___ AVAILABLE DATA

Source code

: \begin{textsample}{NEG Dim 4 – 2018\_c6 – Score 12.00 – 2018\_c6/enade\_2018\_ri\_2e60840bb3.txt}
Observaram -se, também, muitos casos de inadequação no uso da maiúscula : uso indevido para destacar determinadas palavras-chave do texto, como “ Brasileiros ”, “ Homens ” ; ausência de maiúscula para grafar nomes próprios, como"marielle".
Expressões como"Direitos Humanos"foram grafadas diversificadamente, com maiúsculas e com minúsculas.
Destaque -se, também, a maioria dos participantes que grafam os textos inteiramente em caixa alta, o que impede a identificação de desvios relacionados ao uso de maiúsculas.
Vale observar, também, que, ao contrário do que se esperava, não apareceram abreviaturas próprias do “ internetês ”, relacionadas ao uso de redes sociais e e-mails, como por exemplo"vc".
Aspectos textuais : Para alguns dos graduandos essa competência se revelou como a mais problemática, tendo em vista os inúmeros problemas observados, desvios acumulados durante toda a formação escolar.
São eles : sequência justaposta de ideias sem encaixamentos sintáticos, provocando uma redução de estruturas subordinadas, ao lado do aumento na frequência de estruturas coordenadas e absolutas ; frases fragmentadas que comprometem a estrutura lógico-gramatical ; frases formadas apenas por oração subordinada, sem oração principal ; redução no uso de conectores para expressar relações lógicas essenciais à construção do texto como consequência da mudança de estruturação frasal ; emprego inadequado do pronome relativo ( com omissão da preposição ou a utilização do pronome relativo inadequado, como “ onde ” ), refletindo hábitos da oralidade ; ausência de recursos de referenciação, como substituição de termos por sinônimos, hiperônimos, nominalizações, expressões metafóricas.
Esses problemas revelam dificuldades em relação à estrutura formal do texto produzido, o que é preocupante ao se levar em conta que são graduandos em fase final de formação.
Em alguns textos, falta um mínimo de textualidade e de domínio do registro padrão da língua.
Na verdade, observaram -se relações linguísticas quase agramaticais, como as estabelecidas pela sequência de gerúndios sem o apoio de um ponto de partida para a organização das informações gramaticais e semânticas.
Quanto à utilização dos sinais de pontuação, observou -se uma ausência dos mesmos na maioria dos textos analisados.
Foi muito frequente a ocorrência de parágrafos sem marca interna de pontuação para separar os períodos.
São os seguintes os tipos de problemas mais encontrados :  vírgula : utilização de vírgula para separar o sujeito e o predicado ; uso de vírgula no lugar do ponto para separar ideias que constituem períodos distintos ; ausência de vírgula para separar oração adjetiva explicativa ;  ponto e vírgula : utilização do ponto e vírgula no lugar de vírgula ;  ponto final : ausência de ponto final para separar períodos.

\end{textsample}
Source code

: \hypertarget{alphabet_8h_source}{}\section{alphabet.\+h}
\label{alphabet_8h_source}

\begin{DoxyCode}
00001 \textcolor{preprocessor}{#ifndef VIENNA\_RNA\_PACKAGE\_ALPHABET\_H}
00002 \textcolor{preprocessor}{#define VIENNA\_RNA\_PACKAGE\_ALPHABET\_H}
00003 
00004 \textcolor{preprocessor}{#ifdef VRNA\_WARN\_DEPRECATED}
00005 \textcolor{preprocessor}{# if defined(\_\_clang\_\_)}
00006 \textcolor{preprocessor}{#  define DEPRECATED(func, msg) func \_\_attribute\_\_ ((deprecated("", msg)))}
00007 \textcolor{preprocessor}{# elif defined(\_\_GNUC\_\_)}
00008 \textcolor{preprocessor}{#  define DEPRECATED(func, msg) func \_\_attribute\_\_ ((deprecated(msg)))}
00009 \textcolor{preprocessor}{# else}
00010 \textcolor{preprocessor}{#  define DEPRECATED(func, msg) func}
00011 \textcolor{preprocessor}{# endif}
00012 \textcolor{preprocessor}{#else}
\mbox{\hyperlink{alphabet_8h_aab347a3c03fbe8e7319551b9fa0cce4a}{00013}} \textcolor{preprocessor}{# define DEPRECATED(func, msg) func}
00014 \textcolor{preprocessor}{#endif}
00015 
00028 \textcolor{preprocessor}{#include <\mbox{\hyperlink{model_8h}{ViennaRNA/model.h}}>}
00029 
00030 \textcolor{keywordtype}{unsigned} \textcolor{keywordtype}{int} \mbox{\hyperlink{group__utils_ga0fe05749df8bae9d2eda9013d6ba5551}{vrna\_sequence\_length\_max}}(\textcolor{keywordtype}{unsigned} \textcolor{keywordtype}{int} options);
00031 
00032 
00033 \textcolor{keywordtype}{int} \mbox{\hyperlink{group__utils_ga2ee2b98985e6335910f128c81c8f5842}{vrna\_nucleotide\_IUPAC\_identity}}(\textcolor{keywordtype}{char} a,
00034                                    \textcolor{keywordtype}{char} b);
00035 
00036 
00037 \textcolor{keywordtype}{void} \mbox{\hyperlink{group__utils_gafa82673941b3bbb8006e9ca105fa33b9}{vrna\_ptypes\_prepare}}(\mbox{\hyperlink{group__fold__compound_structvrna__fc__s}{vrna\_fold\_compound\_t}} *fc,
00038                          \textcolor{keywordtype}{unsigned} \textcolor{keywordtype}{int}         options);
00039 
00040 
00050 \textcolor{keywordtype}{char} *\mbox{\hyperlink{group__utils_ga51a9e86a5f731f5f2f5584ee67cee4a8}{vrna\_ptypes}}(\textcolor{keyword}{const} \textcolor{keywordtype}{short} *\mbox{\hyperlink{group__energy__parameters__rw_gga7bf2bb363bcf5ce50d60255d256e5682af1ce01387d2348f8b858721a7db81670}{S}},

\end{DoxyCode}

______

WORK INSTRUCTION:
Line count for the string "maioria": work it out from the records above and reply with the number alone.

FINAL ANSWER:
2